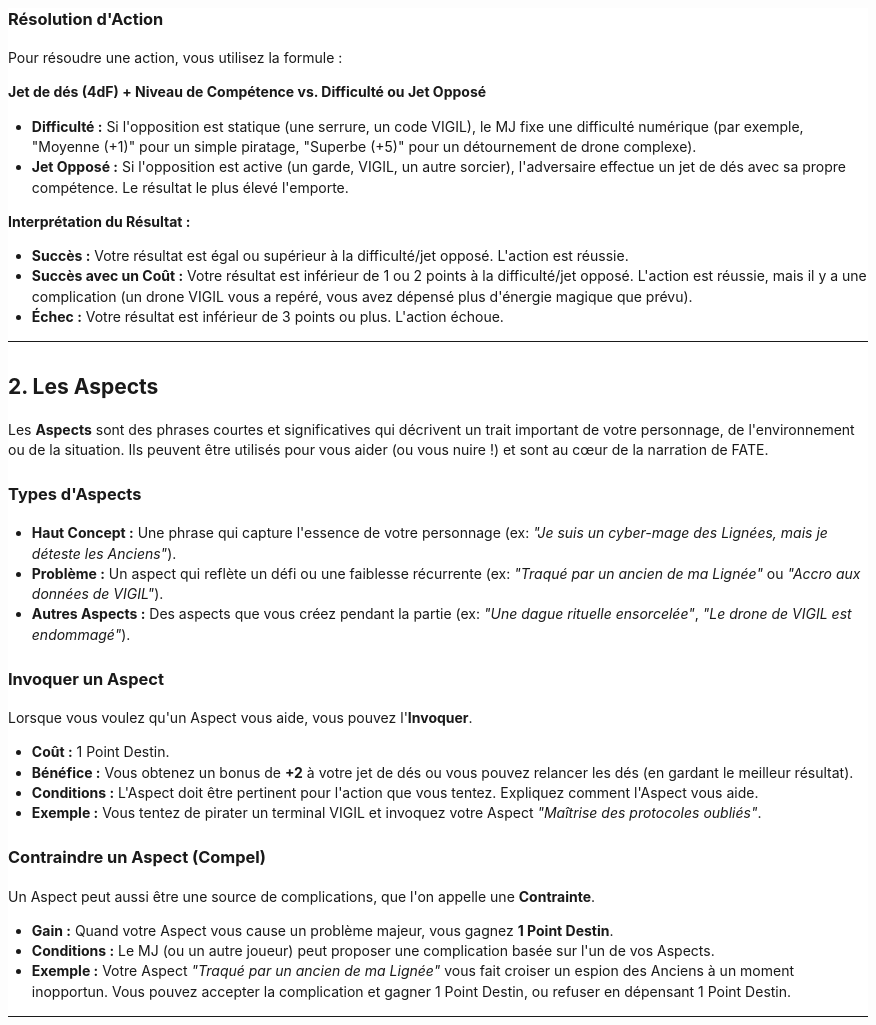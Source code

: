 ### Résolution d'Action

Pour résoudre une action, vous utilisez la formule :

**Jet de dés (4dF) + Niveau de Compétence vs. Difficulté ou Jet Opposé**

*   **Difficulté :** Si l'opposition est statique (une serrure, un code VIGIL), le MJ fixe une difficulté numérique (par exemple, "Moyenne (+1)" pour un simple piratage, "Superbe (+5)" pour un détournement de drone complexe).
*   **Jet Opposé :** Si l'opposition est active (un garde, VIGIL, un autre sorcier), l'adversaire effectue un jet de dés avec sa propre compétence. Le résultat le plus élevé l'emporte.

**Interprétation du Résultat :**
*   **Succès :** Votre résultat est égal ou supérieur à la difficulté/jet opposé. L'action est réussie.
*   **Succès avec un Coût :** Votre résultat est inférieur de 1 ou 2 points à la difficulté/jet opposé. L'action est réussie, mais il y a une complication (un drone VIGIL vous a repéré, vous avez dépensé plus d'énergie magique que prévu).
*   **Échec :** Votre résultat est inférieur de 3 points ou plus. L'action échoue.

---

## 2. Les Aspects

Les **Aspects** sont des phrases courtes et significatives qui décrivent un trait important de votre personnage, de l'environnement ou de la situation. Ils peuvent être utilisés pour vous aider (ou vous nuire !) et sont au cœur de la narration de FATE.

### Types d'Aspects

*   **Haut Concept :** Une phrase qui capture l'essence de votre personnage (ex: *"Je suis un cyber-mage des Lignées, mais je déteste les Anciens"*).
*   **Problème :** Un aspect qui reflète un défi ou une faiblesse récurrente (ex: *"Traqué par un ancien de ma Lignée"* ou *"Accro aux données de VIGIL"*).
*   **Autres Aspects :** Des aspects que vous créez pendant la partie (ex: *"Une dague rituelle ensorcelée"*, *"Le drone de VIGIL est endommagé"*).

### Invoquer un Aspect

Lorsque vous voulez qu'un Aspect vous aide, vous pouvez l'**Invoquer**.
*   **Coût :** 1 Point Destin.
*   **Bénéfice :** Vous obtenez un bonus de **+2** à votre jet de dés ou vous pouvez relancer les dés (en gardant le meilleur résultat).
*   **Conditions :** L'Aspect doit être pertinent pour l'action que vous tentez. Expliquez comment l'Aspect vous aide.
*   **Exemple :** Vous tentez de pirater un terminal VIGIL et invoquez votre Aspect *"Maîtrise des protocoles oubliés"*.

### Contraindre un Aspect (Compel)

Un Aspect peut aussi être une source de complications, que l'on appelle une **Contrainte**.
*   **Gain :** Quand votre Aspect vous cause un problème majeur, vous gagnez **1 Point Destin**.
*   **Conditions :** Le MJ (ou un autre joueur) peut proposer une complication basée sur l'un de vos Aspects.
*   **Exemple :** Votre Aspect *"Traqué par un ancien de ma Lignée"* vous fait croiser un espion des Anciens à un moment inopportun. Vous pouvez accepter la complication et gagner 1 Point Destin, ou refuser en dépensant 1 Point Destin.

---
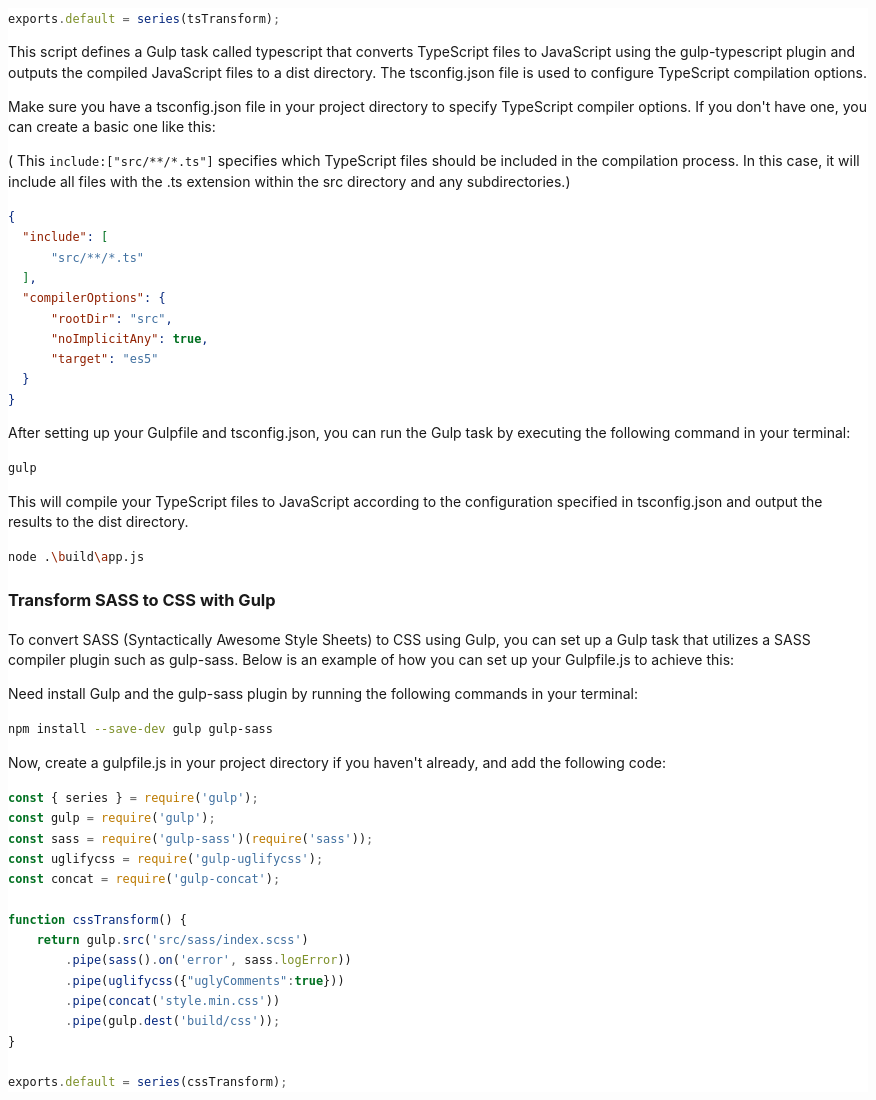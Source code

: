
```typescript
exports.default = series(tsTransform);
```

This script defines a Gulp task called typescript that converts TypeScript files to JavaScript using the gulp-typescript plugin and outputs the compiled JavaScript files to a dist directory. The tsconfig.json file is used to configure TypeScript compilation options.

Make sure you have a tsconfig.json file in your project directory to specify TypeScript compiler options. If you don't have one, you can create a basic one like this:

(
This `include:["src/**/*.ts"]` specifies which TypeScript files should be included in the compilation process. In this case, it will include all files with the .ts extension within the src directory and any subdirectories.)
```json
{
  "include": [
      "src/**/*.ts"
  ],
  "compilerOptions": {
      "rootDir": "src",
      "noImplicitAny": true,
      "target": "es5"
  }
}
```
After setting up your Gulpfile and tsconfig.json, you can run the Gulp task by executing the following command in your terminal:

```bash
gulp
```

This will compile your TypeScript files to JavaScript according to the configuration specified in tsconfig.json and output the results to the dist directory.
```bash
node .\build\app.js
```


### Transform SASS to CSS with Gulp
To convert SASS (Syntactically Awesome Style Sheets) to CSS using Gulp, you can set up a Gulp task that utilizes a SASS compiler plugin such as gulp-sass. Below is an example of how you can set up your Gulpfile.js to achieve this:


Need install Gulp and the gulp-sass plugin by running the following commands in your terminal:
```bash
npm install --save-dev gulp gulp-sass
```

Now, create a gulpfile.js in your project directory if you haven't already, and add the following code:
```javascript
const { series } = require('gulp');
const gulp = require('gulp');
const sass = require('gulp-sass')(require('sass'));
const uglifycss = require('gulp-uglifycss');
const concat = require('gulp-concat');

function cssTransform() {
    return gulp.src('src/sass/index.scss')
        .pipe(sass().on('error', sass.logError))
        .pipe(uglifycss({"uglyComments":true}))
        .pipe(concat('style.min.css'))
        .pipe(gulp.dest('build/css'));
}

exports.default = series(cssTransform);
```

### [What needs to be done]
If a line in the records contains the word "const", copy it out.

### [Written solution]
const { series } = require('gulp');
const gulp = require('gulp');
const sass = require('gulp-sass')(require('sass'));
const uglifycss = require('gulp-uglifycss');
const concat = require('gulp-concat');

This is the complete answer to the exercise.